### DATA FOR ANALYSIS:
[Start of section]

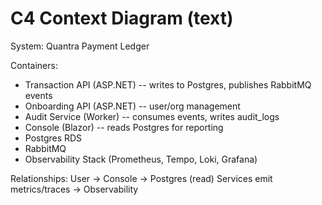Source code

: 
# C4 Context Diagram (text)

System: Quantra Payment Ledger

Containers:
- Transaction API (ASP.NET) -- writes to Postgres, publishes RabbitMQ events
- Onboarding API (ASP.NET) -- user/org management
- Audit Service (Worker) -- consumes events, writes audit_logs
- Console (Blazor) -- reads Postgres for reporting
- Postgres RDS
- RabbitMQ
- Observability Stack (Prometheus, Tempo, Loki, Grafana)

Relationships:
User -> Console -> Postgres (read)
Services emit metrics/traces -> Observability
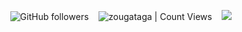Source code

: <div align="center">
  
<img alt="GitHub followers" src="https://img.shields.io/github/followers/zougataga?style=social"> &nbsp;&nbsp; <img alt="zougataga | Count Views" src="https://enemo786q3svfle.m.pipedream.net" />  &nbsp;&nbsp;  ![](https://img.shields.io/badge/dynamic/json?label=npm%20downloads&query=$.count&url=https://github-readme-npm-stats.vercel.app/api/downloads?author=zougataga)



</div>
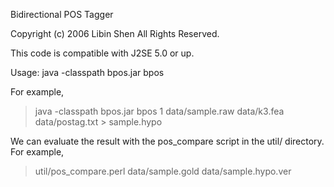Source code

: 
Bidirectional POS Tagger

Copyright (c) 2006
Libin Shen
All Rights Reserved.

This code is compatible with J2SE 5.0 or up.

Usage: java -classpath bpos.jar bpos <beam width> <test file> <weights> <lables>

For example,

> java -classpath bpos.jar bpos 1 data/sample.raw data/k3.fea data/postag.txt > sample.hypo

We can evaluate the result with the pos_compare script in the util/ directory. For example, 

> util/pos_compare.perl data/sample.gold data/sample.hypo.ver

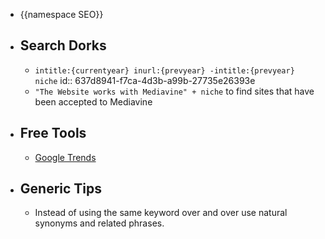 - {{namespace SEO}}
- ## Search Dorks
	- `intitle:{currentyear} inurl:{prevyear} -intitle:{prevyear} niche`
	  id:: 637d8941-f7ca-4d3b-a99b-27735e26393e
	- `"The Website works with Mediavine" + niche` to find sites that have been accepted to Mediavine
- ## Free Tools
	- [Google Trends](https://trends.google.com/)
- ## Generic Tips
	- Instead of using the same keyword over and over use natural synonyms and related phrases.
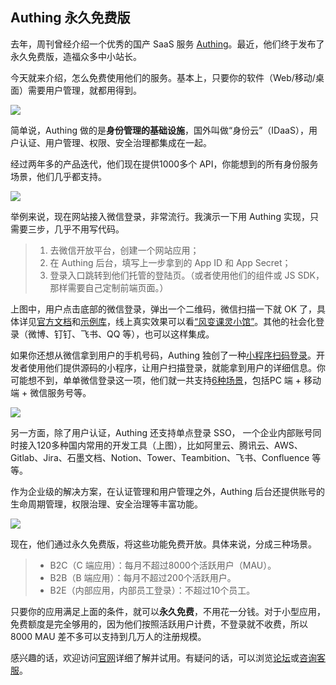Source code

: ## Authing 永久免费版

去年，周刊曾经介绍一个优秀的国产 SaaS 服务 [Authing](https://www.authing.cn/)。最近，他们终于发布了永久免费版，造福众多中小站长。

今天就来介绍，怎么免费使用他们的服务。基本上，只要你的软件（Web/移动/桌面）需要用户管理，就都用得到。

![](https://cdn.beekka.com/blogimg/asset/202203/bg2022030601.webp)

简单说，Authing 做的是**身份管理的基础设施**，国外叫做“身份云”（IDaaS），用户认证、用户管理、权限、安全治理都集成在一起。

经过两年多的产品迭代，他们现在提供1000多个 API，你能想到的所有身份服务场景，他们几乎都支持。

![](https://cdn.beekka.com/blogimg/asset/202203/bg2022030603.webp)

举例来说，现在网站接入微信登录，非常流行。我演示一下用 Authing 实现，只需要三步，几乎不用写代码。

> 1. 去微信开放平台，创建一个网站应用；
> 1. 在 Authing 后台，填写上一步拿到的 App ID 和 App Secret；
> 1. 登录入口跳转到他们托管的登陆页。（或者使用他们的组件或 JS SDK，那样需要自己定制前端页面。）

上图中，用户点击底部的微信登录，弹出一个二维码，微信扫描一下就 OK 了，具体详见[官方文档](https://docs.authing.cn/v2/guides/wechat-ecosystem/wechat-pc/)和[示例库](https://github.com/Authing/wechat-eco-solution)，线上真实效果可以看[“风变课灵小馆”](https://cleword.cn/auth/login)。其他的社会化登录（微博、钉钉、飞书、QQ 等），也可以这样集成。

如果你还想从微信拿到用户的手机号码，Authing 独创了一种[小程序扫码登录](https://docs.authing.cn/v2/guides/wechat-ecosystem/wechat-miniprogram-qrcode/)。开发者使用他们提供源码的小程序，让用户扫描登录，就能拿到用户的详细信息。你可能想不到，单单微信登录这一项，他们就一共支持[6种场景](https://www.authing.cn/solutions/wechat)，包括PC 端 + 移动端 + 微信服务号等。

![](https://cdn.beekka.com/blogimg/asset/202203/bg2022030604.webp)

另一方面，除了用户认证，Authing 还支持单点登录 SSO， 一个企业内部账号同时接入120多种国内常用的开发工具（上图），比如阿里云、腾讯云、AWS、Gitlab、Jira、石墨文档、Notion、Tower、Teambition、飞书、Confluence 等等。

作为企业级的解决方案，在认证管理和用户管理之外，Authing 后台还提供账号的生命周期管理，权限治理、安全治理等丰富功能。

![](https://cdn.beekka.com/blogimg/asset/202203/bg2022030605.webp)

现在，他们通过永久免费版，将这些功能免费开放。具体来说，分成三种场景。

> - B2C（C 端应用）：每月不超过8000个活跃用户（MAU）。
> - B2B（B 端应用）：每月不超过200个活跃用户。
> - B2E（内部应用，内部员工登录）：不超过10个员工。

只要你的应用满足上面的条件，就可以**永久免费**，不用花一分钱。对于小型应用，免费额度是完全够用的，因为他们按照活跃用户计费，不登录就不收费，所以 8000 MAU 差不多可以支持到几万人的注册规模。

感兴趣的话，欢迎访问[官网](https://www.authing.cn/)详细了解并试用。有疑问的话，可以浏览[论坛](https://forum.authing.cn/)或[咨询客服](https://www.authing.cn/pricing)。
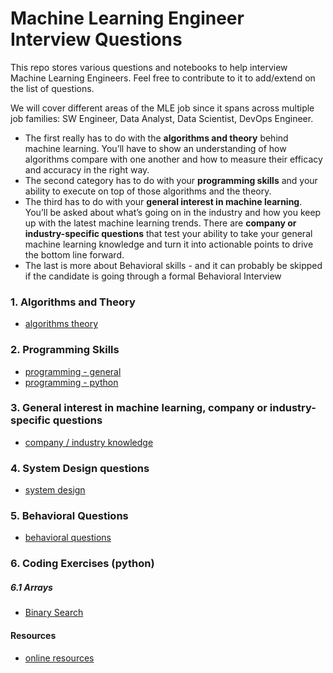 # Machine Learning Engineer Interview Questions

This repo stores various questions and notebooks to help interview Machine Learning Engineers.
Feel free to contribute to it to add/extend on the list of questions.

We will cover different areas of the MLE job since it spans across multiple job families: SW Engineer, Data Analyst, Data Scientist, DevOps Engineer.
- The first really has to do with the **algorithms and theory** behind machine learning. You’ll have to show an understanding of how algorithms compare with one another and how to measure their efficacy and accuracy in the right way.
- The second category has to do with your **programming skills** and your ability to execute on top of those algorithms and the theory.
- The third has to do with your **general interest in machine learning**. You’ll be asked about what’s going on in the industry and how you keep up with the latest machine learning trends. There are **company or industry-specific questions** that test your ability to take your general machine learning knowledge and turn it into actionable points to drive the bottom line forward.
- The last is more about Behavioral skills - and it can probably be skipped if the candidate is going through a formal Behavioral Interview

### 1. Algorithms and Theory
- [algorithms theory](questions/algorithms-theory.md)

### 2. Programming Skills
- [programming - general](questions/programming.md)
- [programming - python](questions/python-programming.md)


### 3. General interest in machine learning, company or industry-specific questions
- [company / industry knowledge](questions/company-industry-knowledge.md)

### 4. System Design questions
- [system design](questions/system-design.md)

### 5. Behavioral Questions
- [behavioral questions](questions/general-behavioral.md)

### 6. Coding Exercises (python)
##### 6.1 Arrays
- [Binary Search](exercises/arrays/binary_search_array.ipynb)

#### Resources
 - [online resources](questions/resources.md)
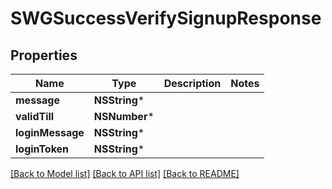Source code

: # SWGSuccessVerifySignupResponse

## Properties
Name | Type | Description | Notes
------------ | ------------- | ------------- | -------------
**message** | **NSString*** |  | 
**validTill** | **NSNumber*** |  | 
**loginMessage** | **NSString*** |  | 
**loginToken** | **NSString*** |  | 

[[Back to Model list]](../README.md#documentation-for-models) [[Back to API list]](../README.md#documentation-for-api-endpoints) [[Back to README]](../README.md)


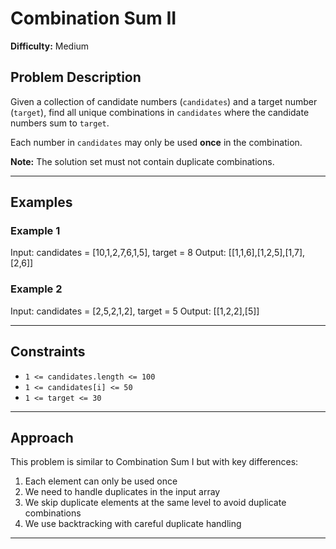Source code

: # Combination Sum II

**Difficulty:** Medium

## Problem Description

Given a collection of candidate numbers (`candidates`) and a target number (`target`), find all unique combinations in `candidates` where the candidate numbers sum to `target`.

Each number in `candidates` may only be used **once** in the combination.

**Note:** The solution set must not contain duplicate combinations.

---

## Examples

### Example 1
Input: candidates = [10,1,2,7,6,1,5], target = 8
Output: [[1,1,6],[1,2,5],[1,7],[2,6]]

### Example 2
Input: candidates = [2,5,2,1,2], target = 5
Output: [[1,2,2],[5]]

---

## Constraints

- `1 <= candidates.length <= 100`
- `1 <= candidates[i] <= 50`
- `1 <= target <= 30`

---

## Approach

This problem is similar to Combination Sum I but with key differences:
1. Each element can only be used once
2. We need to handle duplicates in the input array
3. We skip duplicate elements at the same level to avoid duplicate combinations
4. We use backtracking with careful duplicate handling

---
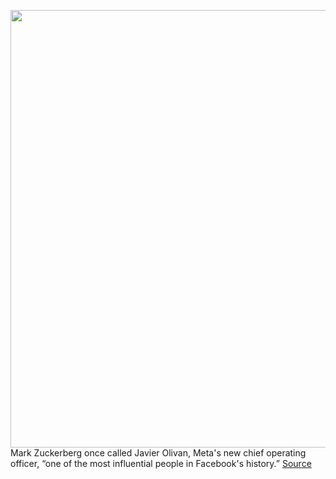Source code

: <img src='https://cdn.vox-cdn.com/thumbor/7XsmLkakJGeqm7iCQvGV85_vpDA=/0x0:2040x1360/1200x675/filters:focal(857x517:1183x843)/cdn.vox-cdn.com/uploads/chorus_image/image/70937651/VRG_Illo_STK196_K_Radtke_Javier_Olivan_Meta.0.jpg' width='700px' /><br/>
Mark Zuckerberg once called Javier Olivan, Meta's new chief operating officer, “one of the most influential people in Facebook's history.”
<a href='https://www.theverge.com/2022/6/2/23151053/meta-coo-javier-olivan-new-facebook-sandberg'> Source <a/>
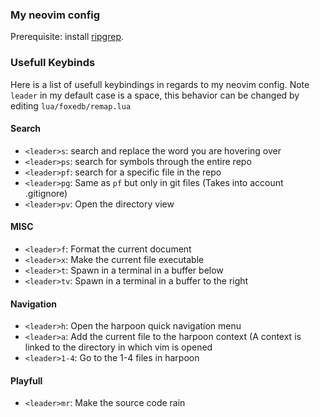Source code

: ### My neovim config
Prerequisite: install [ripgrep](https://github.com/BurntSushi/ripgrep).


### Usefull Keybinds

Here is a list of usefull keybindings in regards to my neovim config.
Note `leader` in my default case is a space, this behavior can be changed by editing `lua/foxedb/remap.lua`

#### Search

- `<leader>s`: search and replace the word you are hovering over
- `<leader>ps`: search for symbols through the entire repo
- `<leader>pf`: search for a specific file in the repo
- `<leader>pg`: Same as `pf` but only in git files (Takes into account .gitignore)
- `<leader>pv`: Open the directory view

#### MISC
- `<leader>f`: Format the current document
- `<leader>x`: Make the current file executable
- `<leader>t`: Spawn in a terminal in a buffer below
- `<leader>tv`: Spawn in a terminal in a buffer to the right

#### Navigation
- `<leader>h`: Open the harpoon quick navigation menu
- `<leader>a`: Add the current file to the harpoon context (A context is linked to the directory in which vim is opened
- `<leader>1-4`: Go to the 1-4 files in harpoon

#### Playfull
- `<leader>mr`: Make the source code rain

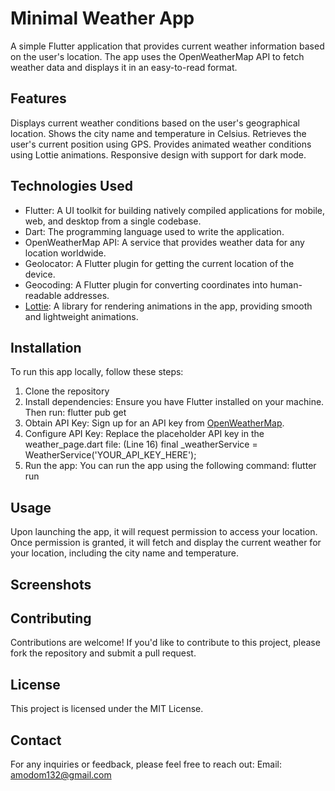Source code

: # Minimal Weather App
A simple Flutter application that provides current weather information based on the user's location. The app uses the OpenWeatherMap API to fetch weather data and displays it in an easy-to-read format.

## Features
Displays current weather conditions based on the user's geographical location.
Shows the city name and temperature in Celsius.
Retrieves the user's current position using GPS.
Provides animated weather conditions using Lottie animations.
Responsive design with support for dark mode.

## Technologies Used
- Flutter: A UI toolkit for building natively compiled applications for mobile, web, and desktop from a single codebase.
- Dart: The programming language used to write the application.
- OpenWeatherMap API: A service that provides weather data for any location worldwide.
- Geolocator: A Flutter plugin for getting the current location of the device.
- Geocoding: A Flutter plugin for converting coordinates into human-readable addresses.
-  [Lottie](https://lottiefiles.com/): A library for rendering animations in the app, providing smooth and lightweight animations.


## Installation
To run this app locally, follow these steps:
1. Clone the repository
2. Install dependencies: Ensure you have Flutter installed on your machine. Then run: flutter pub get
3. Obtain API Key: Sign up for an API key from [OpenWeatherMap](https://openweathermap.org/).
4. Configure API Key:
   Replace the placeholder API key in the weather_page.dart file:
   (Line 16) final _weatherService = WeatherService('YOUR_API_KEY_HERE');
6. Run the app: You can run the app using the following command: flutter run


## Usage
Upon launching the app, it will request permission to access your location. Once permission is granted, it will fetch and display the current weather for your location, including the city name and temperature.

## Screenshots

## Contributing
Contributions are welcome! If you'd like to contribute to this project, please fork the repository and submit a pull request.

## License
This project is licensed under the MIT License.

## Contact
For any inquiries or feedback, please feel free to reach out:
Email: amodom132@gmail.com
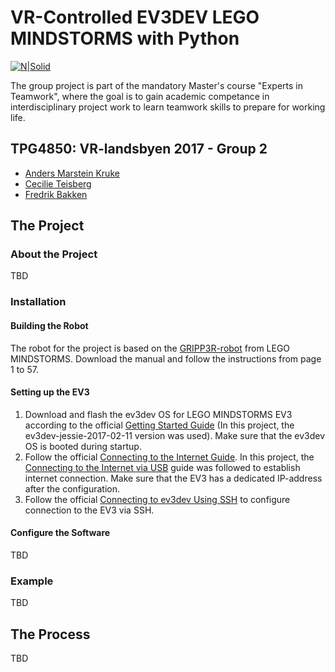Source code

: # VR-Controlled EV3DEV LEGO MINDSTORMS with Python

[![N|Solid](https://www.python.org/static/community_logos/python-powered-w-70x28.png)](https://www.python.org/static/community_logos/python-powered-w-70x28.png)

The group project is part of the mandatory Master's course "Experts in Teamwork", where the goal is to gain academic competance in interdisciplinary project work to learn teamwork skills to prepare for working life.

## TPG4850: VR-landsbyen 2017 - Group 2

  - [Anders Marstein Kruke](https://github.com/andersmkruke)
  - [Cecilie Teisberg](https://github.com/teisberg)
  - [Fredrik Bakken](https://github.com/FredrikBakken)

## The Project

### About the Project

TBD

### Installation

#### Building the Robot

The robot for the project is based on the [GRIPP3R-robot](https://www.lego.com/nb-no/mindstorms/build-a-robot/gripp3r) from LEGO MINDSTORMS. Download the manual and follow the instructions from page 1 to 57.

#### Setting up the EV3

1. Download and flash the ev3dev OS for LEGO MINDSTORMS EV3 according to the official [Getting Started Guide](http://www.ev3dev.org/docs/getting-started/) (In this project, the ev3dev-jessie-2017-02-11 version was used). Make sure that the ev3dev OS is booted during startup.
2. Follow the official [Connecting to the Internet Guide](http://www.ev3dev.org/docs/networking/). In this project, the [Connecting to the Internet via USB](http://www.ev3dev.org/docs/tutorials/connecting-to-the-internet-via-usb/) guide was followed to establish internet connection. Make sure that the EV3 has a dedicated IP-address after the configuration.
3. Follow the official [Connecting to ev3dev Using SSH](http://www.ev3dev.org/docs/tutorials/connecting-to-ev3dev-with-ssh/) to configure connection to the EV3 via SSH.

#### Configure the Software

TBD

### Example

TBD

## The Process

TBD
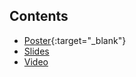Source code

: ## Contents

* [Poster](poster.pdf){:target="_blank"}
* [Slides](#link-to-slides)
* [Video](#notebooks)


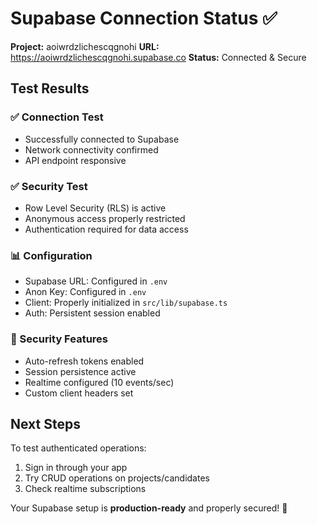 # Supabase Connection Status ✅

**Project:** aoiwrdzlichescqgnohi
**URL:** https://aoiwrdzlichescqgnohi.supabase.co
**Status:** Connected & Secure

## Test Results

### ✅ Connection Test
- Successfully connected to Supabase
- Network connectivity confirmed
- API endpoint responsive

### ✅ Security Test
- Row Level Security (RLS) is active
- Anonymous access properly restricted
- Authentication required for data access

### 📊 Configuration
- Supabase URL: Configured in `.env`
- Anon Key: Configured in `.env`
- Client: Properly initialized in `src/lib/supabase.ts`
- Auth: Persistent session enabled

### 🔐 Security Features
- Auto-refresh tokens enabled
- Session persistence active
- Realtime configured (10 events/sec)
- Custom client headers set

## Next Steps

To test authenticated operations:
1. Sign in through your app
2. Try CRUD operations on projects/candidates
3. Check realtime subscriptions

Your Supabase setup is **production-ready** and properly secured! 🎉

[End of section]

Find every line above that contains the word "through", and return each one.

- The last is more about Behavioral skills - and it can probably be skipped if the candidate is going through a formal Behavioral Interview
- `<leader>ps`: search for symbols through the entire repo
1. Sign in through your app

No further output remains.